Winslow blew out a long cloud of smoke, rolling his cigarette between two fingers, and looking back to the ladies on the love seat. He could see the small mannerisms of the relationship he had missed on the first night. Their hand holding and tender words were signs of a very close friendship. As Sean had pointed out moments before he died, this relationship was most likely far more than a friendship.
The detective chose his words carefully as he stated, “You two ladies are potential witnesses in multiple suspicious deaths that took place in the same house within the same week. If you were in my position, with the police chief and media breathing down your neck, wouldn’t you have questions too?”
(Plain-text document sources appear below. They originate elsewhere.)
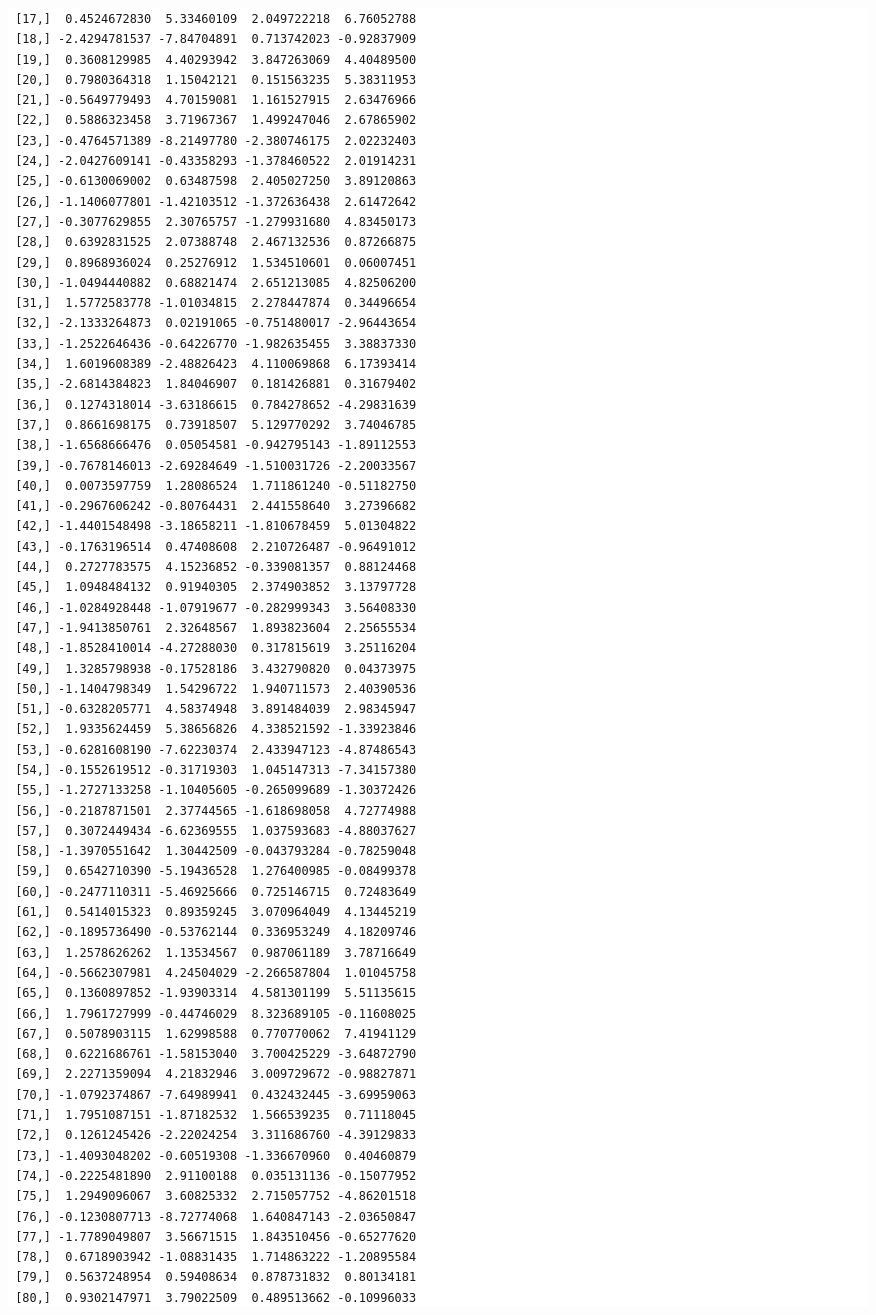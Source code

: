      [17,]  0.4524672830  5.33460109  2.049722218  6.76052788
     [18,] -2.4294781537 -7.84704891  0.713742023 -0.92837909
     [19,]  0.3608129985  4.40293942  3.847263069  4.40489500
     [20,]  0.7980364318  1.15042121  0.151563235  5.38311953
     [21,] -0.5649779493  4.70159081  1.161527915  2.63476966
     [22,]  0.5886323458  3.71967367  1.499247046  2.67865902
     [23,] -0.4764571389 -8.21497780 -2.380746175  2.02232403
     [24,] -2.0427609141 -0.43358293 -1.378460522  2.01914231
     [25,] -0.6130069002  0.63487598  2.405027250  3.89120863
     [26,] -1.1406077801 -1.42103512 -1.372636438  2.61472642
     [27,] -0.3077629855  2.30765757 -1.279931680  4.83450173
     [28,]  0.6392831525  2.07388748  2.467132536  0.87266875
     [29,]  0.8968936024  0.25276912  1.534510601  0.06007451
     [30,] -1.0494440882  0.68821474  2.651213085  4.82506200
     [31,]  1.5772583778 -1.01034815  2.278447874  0.34496654
     [32,] -2.1333264873  0.02191065 -0.751480017 -2.96443654
     [33,] -1.2522646436 -0.64226770 -1.982635455  3.38837330
     [34,]  1.6019608389 -2.48826423  4.110069868  6.17393414
     [35,] -2.6814384823  1.84046907  0.181426881  0.31679402
     [36,]  0.1274318014 -3.63186615  0.784278652 -4.29831639
     [37,]  0.8661698175  0.73918507  5.129770292  3.74046785
     [38,] -1.6568666476  0.05054581 -0.942795143 -1.89112553
     [39,] -0.7678146013 -2.69284649 -1.510031726 -2.20033567
     [40,]  0.0073597759  1.28086524  1.711861240 -0.51182750
     [41,] -0.2967606242 -0.80764431  2.441558640  3.27396682
     [42,] -1.4401548498 -3.18658211 -1.810678459  5.01304822
     [43,] -0.1763196514  0.47408608  2.210726487 -0.96491012
     [44,]  0.2727783575  4.15236852 -0.339081357  0.88124468
     [45,]  1.0948484132  0.91940305  2.374903852  3.13797728
     [46,] -1.0284928448 -1.07919677 -0.282999343  3.56408330
     [47,] -1.9413850761  2.32648567  1.893823604  2.25655534
     [48,] -1.8528410014 -4.27288030  0.317815619  3.25116204
     [49,]  1.3285798938 -0.17528186  3.432790820  0.04373975
     [50,] -1.1404798349  1.54296722  1.940711573  2.40390536
     [51,] -0.6328205771  4.58374948  3.891484039  2.98345947
     [52,]  1.9335624459  5.38656826  4.338521592 -1.33923846
     [53,] -0.6281608190 -7.62230374  2.433947123 -4.87486543
     [54,] -0.1552619512 -0.31719303  1.045147313 -7.34157380
     [55,] -1.2727133258 -1.10405605 -0.265099689 -1.30372426
     [56,] -0.2187871501  2.37744565 -1.618698058  4.72774988
     [57,]  0.3072449434 -6.62369555  1.037593683 -4.88037627
     [58,] -1.3970551642  1.30442509 -0.043793284 -0.78259048
     [59,]  0.6542710390 -5.19436528  1.276400985 -0.08499378
     [60,] -0.2477110311 -5.46925666  0.725146715  0.72483649
     [61,]  0.5414015323  0.89359245  3.070964049  4.13445219
     [62,] -0.1895736490 -0.53762144  0.336953249  4.18209746
     [63,]  1.2578626262  1.13534567  0.987061189  3.78716649
     [64,] -0.5662307981  4.24504029 -2.266587804  1.01045758
     [65,]  0.1360897852 -1.93903314  4.581301199  5.51135615
     [66,]  1.7961727999 -0.44746029  8.323689105 -0.11608025
     [67,]  0.5078903115  1.62998588  0.770770062  7.41941129
     [68,]  0.6221686761 -1.58153040  3.700425229 -3.64872790
     [69,]  2.2271359094  4.21832946  3.009729672 -0.98827871
     [70,] -1.0792374867 -7.64989941  0.432432445 -3.69959063
     [71,]  1.7951087151 -1.87182532  1.566539235  0.71118045
     [72,]  0.1261245426 -2.22024254  3.311686760 -4.39129833
     [73,] -1.4093048202 -0.60519308 -1.336670960  0.40460879
     [74,] -0.2225481890  2.91100188  0.035131136 -0.15077952
     [75,]  1.2949096067  3.60825332  2.715057752 -4.86201518
     [76,] -0.1230807713 -8.72774068  1.640847143 -2.03650847
     [77,] -1.7789049807  3.56671515  1.843510456 -0.65277620
     [78,]  0.6718903942 -1.08831435  1.714863222 -1.20895584
     [79,]  0.5637248954  0.59408634  0.878731832  0.80134181
     [80,]  0.9302147971  3.79022509  0.489513662 -0.10996033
Mrs. Johnson and Ms. Scrabok whispered to each other on the couch, somehow managing to keep to a volume that Winslow couldn’t hear. He saw Scrabok grab Mrs. Johnson’s hand even tighter before the widow began to speak.
“May we ask,” the widow started, with absolutely no sign of hesitance in her voice. Then she repeated, “May we ask why you were here at our house at such a time in the morning?”
“My associate and I had received an anonymous tip in the middle of the night recommending that we come to speak to Mr. O’Keefe.”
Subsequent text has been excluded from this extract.